Where a line of the following data contains the string "switch", include it in the tally. Report the total alone.

Top of Listed records

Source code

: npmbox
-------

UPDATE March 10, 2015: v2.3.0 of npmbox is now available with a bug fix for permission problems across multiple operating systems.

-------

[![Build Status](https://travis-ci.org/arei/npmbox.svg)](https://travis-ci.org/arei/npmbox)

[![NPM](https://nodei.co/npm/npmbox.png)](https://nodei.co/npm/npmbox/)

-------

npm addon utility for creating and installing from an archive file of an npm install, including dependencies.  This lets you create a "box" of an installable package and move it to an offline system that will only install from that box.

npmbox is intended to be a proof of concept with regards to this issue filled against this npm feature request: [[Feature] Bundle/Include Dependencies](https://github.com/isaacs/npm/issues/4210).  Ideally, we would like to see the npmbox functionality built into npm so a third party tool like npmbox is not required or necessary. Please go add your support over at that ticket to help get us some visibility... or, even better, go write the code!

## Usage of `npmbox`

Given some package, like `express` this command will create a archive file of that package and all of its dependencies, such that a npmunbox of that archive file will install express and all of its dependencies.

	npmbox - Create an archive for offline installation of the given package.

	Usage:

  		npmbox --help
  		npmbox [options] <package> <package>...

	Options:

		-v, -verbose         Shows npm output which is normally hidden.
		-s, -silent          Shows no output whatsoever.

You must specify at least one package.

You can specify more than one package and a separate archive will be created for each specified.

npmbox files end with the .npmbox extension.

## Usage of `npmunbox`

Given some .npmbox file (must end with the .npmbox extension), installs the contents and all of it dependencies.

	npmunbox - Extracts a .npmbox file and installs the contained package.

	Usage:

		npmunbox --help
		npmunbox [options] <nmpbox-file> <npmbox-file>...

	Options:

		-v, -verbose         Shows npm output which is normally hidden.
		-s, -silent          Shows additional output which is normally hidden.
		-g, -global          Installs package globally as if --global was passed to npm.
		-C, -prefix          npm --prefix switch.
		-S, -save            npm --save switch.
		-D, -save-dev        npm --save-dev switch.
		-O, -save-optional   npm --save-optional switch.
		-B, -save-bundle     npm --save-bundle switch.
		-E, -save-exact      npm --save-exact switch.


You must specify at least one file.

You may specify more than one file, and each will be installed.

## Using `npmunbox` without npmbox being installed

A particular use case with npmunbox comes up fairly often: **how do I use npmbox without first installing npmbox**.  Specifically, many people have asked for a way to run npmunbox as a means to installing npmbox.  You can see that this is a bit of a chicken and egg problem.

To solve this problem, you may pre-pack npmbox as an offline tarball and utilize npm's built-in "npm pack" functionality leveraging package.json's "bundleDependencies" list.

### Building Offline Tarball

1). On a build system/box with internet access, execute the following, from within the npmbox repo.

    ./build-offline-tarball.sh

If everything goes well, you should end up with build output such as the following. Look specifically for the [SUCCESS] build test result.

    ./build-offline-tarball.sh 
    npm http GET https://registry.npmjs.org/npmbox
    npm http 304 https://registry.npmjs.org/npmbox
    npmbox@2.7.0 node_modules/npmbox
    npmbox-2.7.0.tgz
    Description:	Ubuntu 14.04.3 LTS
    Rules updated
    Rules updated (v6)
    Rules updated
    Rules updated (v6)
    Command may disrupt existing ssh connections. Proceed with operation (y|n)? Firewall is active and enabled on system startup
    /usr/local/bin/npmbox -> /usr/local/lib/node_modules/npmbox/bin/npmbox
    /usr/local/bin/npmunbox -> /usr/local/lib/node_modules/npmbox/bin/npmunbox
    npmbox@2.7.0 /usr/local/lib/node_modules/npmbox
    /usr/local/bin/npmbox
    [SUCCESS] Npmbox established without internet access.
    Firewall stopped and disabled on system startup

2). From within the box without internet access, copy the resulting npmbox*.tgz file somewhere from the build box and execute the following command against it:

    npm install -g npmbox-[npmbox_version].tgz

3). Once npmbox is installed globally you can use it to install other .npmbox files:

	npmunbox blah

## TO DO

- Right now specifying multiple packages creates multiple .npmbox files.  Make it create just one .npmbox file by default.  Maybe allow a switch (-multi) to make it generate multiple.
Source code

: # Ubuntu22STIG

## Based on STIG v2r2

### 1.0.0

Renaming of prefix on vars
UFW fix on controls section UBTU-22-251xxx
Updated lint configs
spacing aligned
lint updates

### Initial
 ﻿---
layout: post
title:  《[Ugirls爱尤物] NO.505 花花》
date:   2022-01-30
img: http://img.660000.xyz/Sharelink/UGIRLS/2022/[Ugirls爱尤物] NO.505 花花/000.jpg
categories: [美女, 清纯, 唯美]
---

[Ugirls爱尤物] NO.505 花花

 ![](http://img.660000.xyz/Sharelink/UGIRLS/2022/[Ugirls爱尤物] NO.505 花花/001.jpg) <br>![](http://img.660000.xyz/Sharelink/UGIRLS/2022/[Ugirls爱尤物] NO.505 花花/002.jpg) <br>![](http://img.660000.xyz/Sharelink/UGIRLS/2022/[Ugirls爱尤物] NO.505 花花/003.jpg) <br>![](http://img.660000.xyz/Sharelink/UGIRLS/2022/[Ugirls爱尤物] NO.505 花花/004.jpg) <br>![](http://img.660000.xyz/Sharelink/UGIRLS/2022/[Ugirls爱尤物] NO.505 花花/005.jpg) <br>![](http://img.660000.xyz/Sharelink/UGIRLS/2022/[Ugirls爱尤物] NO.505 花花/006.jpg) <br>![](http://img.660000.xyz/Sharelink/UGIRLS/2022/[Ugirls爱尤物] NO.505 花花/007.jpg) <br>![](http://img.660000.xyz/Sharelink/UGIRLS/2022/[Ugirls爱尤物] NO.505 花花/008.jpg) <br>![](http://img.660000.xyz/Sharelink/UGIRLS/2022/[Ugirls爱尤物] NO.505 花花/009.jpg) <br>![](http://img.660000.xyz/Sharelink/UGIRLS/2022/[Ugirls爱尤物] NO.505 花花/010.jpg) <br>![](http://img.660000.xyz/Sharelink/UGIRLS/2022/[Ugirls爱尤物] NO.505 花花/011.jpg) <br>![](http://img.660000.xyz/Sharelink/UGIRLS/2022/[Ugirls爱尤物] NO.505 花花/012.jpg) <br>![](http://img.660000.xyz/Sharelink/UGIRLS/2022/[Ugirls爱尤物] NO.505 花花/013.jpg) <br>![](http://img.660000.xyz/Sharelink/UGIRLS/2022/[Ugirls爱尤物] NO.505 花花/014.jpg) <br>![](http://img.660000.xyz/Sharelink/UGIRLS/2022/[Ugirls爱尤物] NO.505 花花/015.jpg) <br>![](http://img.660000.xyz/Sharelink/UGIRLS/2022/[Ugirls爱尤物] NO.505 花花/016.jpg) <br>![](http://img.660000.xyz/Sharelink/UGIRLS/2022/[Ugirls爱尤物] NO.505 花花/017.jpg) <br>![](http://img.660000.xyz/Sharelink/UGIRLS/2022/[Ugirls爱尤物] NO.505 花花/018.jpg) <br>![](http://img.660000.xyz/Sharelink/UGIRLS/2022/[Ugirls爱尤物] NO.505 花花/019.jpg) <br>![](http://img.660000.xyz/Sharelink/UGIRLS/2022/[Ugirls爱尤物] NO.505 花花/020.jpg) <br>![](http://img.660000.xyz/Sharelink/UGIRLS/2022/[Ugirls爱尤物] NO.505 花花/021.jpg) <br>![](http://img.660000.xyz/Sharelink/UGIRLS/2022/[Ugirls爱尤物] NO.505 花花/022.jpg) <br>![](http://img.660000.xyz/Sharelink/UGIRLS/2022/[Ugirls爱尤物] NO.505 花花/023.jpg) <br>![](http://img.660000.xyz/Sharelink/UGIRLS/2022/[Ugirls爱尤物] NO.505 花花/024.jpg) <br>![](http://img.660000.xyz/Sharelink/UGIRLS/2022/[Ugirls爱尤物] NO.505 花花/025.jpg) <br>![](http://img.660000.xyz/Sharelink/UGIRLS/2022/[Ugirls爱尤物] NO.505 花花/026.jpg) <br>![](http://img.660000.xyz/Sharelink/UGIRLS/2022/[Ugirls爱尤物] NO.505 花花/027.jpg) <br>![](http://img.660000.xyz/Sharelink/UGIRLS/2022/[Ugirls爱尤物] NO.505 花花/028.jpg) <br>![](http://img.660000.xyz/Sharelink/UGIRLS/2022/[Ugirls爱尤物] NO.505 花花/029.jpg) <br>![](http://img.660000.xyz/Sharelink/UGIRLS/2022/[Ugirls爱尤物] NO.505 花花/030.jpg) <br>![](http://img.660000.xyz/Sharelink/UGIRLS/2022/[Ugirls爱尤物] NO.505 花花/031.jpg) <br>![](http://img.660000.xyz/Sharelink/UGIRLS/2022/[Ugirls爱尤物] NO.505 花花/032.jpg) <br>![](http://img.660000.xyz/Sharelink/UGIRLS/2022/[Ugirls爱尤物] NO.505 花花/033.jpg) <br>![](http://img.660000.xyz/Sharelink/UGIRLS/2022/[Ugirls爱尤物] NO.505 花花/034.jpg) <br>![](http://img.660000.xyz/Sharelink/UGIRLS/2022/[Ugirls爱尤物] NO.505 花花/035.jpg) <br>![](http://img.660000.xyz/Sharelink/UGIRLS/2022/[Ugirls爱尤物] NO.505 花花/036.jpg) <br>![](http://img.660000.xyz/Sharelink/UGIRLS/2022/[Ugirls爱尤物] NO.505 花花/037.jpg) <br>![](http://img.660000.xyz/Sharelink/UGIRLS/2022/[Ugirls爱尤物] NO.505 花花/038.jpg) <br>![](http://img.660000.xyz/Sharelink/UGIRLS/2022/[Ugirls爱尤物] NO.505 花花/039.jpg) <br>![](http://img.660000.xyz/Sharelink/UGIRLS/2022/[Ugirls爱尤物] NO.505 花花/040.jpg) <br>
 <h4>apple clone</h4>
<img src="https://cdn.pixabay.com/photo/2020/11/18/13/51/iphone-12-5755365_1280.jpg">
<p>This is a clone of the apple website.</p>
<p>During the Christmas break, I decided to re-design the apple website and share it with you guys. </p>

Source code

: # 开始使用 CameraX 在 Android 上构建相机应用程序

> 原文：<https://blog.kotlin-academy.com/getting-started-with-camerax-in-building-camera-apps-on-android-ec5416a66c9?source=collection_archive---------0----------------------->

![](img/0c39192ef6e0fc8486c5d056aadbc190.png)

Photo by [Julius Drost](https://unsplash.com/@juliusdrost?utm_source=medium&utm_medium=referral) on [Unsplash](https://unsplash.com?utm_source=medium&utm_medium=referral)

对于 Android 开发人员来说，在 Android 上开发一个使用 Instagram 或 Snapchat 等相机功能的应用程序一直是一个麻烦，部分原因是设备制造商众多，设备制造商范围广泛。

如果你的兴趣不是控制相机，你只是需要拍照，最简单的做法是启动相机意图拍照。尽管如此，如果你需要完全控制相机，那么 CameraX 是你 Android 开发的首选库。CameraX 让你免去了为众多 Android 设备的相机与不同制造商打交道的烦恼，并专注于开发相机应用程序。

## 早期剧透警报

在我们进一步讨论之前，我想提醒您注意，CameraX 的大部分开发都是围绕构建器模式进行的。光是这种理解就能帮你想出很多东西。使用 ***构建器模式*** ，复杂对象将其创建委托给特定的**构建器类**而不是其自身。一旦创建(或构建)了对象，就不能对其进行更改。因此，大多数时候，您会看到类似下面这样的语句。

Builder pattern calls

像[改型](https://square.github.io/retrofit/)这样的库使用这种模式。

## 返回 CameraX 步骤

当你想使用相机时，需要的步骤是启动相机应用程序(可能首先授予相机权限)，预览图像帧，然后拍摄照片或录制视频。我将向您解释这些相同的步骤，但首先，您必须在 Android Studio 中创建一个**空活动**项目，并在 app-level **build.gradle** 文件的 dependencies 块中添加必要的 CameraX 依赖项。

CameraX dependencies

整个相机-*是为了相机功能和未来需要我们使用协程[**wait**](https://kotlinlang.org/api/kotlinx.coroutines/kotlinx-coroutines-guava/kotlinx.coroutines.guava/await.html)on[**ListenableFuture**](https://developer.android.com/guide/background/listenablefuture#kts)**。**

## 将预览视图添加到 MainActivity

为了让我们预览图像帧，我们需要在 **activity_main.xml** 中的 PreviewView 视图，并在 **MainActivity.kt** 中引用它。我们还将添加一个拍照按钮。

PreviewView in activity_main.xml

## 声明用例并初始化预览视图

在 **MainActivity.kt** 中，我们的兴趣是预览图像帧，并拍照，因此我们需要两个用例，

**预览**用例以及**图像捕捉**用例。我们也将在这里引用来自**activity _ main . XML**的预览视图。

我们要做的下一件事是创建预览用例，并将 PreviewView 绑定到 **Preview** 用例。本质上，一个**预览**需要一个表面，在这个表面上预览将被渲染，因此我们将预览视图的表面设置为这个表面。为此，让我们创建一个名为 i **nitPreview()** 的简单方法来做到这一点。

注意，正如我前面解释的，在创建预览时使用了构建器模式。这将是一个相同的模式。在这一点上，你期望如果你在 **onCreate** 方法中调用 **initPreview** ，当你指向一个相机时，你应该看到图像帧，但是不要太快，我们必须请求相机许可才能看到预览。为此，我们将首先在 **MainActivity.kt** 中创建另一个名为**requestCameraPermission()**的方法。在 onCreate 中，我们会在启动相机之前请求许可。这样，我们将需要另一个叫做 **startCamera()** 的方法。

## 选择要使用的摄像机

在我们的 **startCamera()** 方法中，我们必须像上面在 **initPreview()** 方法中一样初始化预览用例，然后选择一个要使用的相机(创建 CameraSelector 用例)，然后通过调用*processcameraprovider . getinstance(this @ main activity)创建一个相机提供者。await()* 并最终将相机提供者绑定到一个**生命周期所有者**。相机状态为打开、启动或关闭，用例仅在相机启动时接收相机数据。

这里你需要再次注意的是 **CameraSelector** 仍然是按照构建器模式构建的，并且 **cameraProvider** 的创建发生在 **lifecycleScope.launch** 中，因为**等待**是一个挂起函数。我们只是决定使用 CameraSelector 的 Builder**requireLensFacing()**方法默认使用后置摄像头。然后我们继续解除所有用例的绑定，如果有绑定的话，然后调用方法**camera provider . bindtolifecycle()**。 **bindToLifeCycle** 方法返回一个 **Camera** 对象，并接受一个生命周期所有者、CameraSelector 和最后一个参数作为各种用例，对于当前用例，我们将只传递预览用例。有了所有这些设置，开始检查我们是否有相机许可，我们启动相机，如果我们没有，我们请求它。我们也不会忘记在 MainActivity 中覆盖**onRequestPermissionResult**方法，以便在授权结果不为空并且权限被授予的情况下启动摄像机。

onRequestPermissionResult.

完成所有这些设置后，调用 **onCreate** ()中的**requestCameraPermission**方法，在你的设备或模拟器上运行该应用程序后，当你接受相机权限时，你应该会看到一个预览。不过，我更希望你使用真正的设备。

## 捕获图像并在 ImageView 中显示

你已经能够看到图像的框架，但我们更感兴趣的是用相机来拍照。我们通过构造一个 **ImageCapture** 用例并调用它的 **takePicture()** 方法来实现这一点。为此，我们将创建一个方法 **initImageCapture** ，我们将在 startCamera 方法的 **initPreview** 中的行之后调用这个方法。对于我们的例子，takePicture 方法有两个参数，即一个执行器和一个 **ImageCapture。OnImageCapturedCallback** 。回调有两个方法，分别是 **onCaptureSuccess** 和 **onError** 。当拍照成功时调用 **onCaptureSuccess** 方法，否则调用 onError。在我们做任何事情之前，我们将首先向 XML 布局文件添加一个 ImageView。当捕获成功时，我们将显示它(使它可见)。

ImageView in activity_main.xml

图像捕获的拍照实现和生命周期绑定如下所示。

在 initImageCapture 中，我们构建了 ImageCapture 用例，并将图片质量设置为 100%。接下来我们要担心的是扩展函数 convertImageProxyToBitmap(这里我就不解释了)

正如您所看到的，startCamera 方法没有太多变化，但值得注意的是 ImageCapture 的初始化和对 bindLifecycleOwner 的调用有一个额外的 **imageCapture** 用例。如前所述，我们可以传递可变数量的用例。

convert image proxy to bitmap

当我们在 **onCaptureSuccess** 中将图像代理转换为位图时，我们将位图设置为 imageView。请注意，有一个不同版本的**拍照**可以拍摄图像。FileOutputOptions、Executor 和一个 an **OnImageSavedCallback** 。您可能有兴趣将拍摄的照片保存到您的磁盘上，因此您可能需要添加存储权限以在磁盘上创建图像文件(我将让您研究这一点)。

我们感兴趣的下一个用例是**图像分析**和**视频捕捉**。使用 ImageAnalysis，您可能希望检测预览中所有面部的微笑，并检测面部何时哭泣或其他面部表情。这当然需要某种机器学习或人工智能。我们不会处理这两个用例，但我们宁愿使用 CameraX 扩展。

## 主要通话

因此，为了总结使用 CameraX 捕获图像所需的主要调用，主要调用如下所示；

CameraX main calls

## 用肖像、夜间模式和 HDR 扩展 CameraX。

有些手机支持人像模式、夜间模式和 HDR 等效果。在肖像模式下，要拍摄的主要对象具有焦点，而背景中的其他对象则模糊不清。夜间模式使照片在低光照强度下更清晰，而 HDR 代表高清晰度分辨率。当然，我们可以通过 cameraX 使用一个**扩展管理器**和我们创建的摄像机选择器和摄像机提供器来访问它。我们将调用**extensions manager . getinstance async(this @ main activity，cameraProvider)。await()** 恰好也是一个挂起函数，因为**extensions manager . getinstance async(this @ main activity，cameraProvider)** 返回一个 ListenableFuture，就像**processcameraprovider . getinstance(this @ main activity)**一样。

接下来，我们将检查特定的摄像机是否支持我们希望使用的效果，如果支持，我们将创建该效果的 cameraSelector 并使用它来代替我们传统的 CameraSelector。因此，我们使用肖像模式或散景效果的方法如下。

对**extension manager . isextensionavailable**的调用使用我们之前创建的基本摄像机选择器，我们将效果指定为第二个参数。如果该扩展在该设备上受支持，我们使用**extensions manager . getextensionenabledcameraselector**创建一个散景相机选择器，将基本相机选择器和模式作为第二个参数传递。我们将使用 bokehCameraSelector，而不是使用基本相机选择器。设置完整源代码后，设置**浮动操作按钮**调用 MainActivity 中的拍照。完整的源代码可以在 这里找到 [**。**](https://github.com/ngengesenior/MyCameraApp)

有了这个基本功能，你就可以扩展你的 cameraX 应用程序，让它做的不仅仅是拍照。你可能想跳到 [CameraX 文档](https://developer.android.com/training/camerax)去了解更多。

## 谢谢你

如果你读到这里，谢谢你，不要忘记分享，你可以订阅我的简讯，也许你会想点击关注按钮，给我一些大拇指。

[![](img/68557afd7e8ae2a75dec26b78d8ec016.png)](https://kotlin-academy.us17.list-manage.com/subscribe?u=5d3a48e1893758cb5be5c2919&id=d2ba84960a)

Bottom of Listed records

— Task solution —
7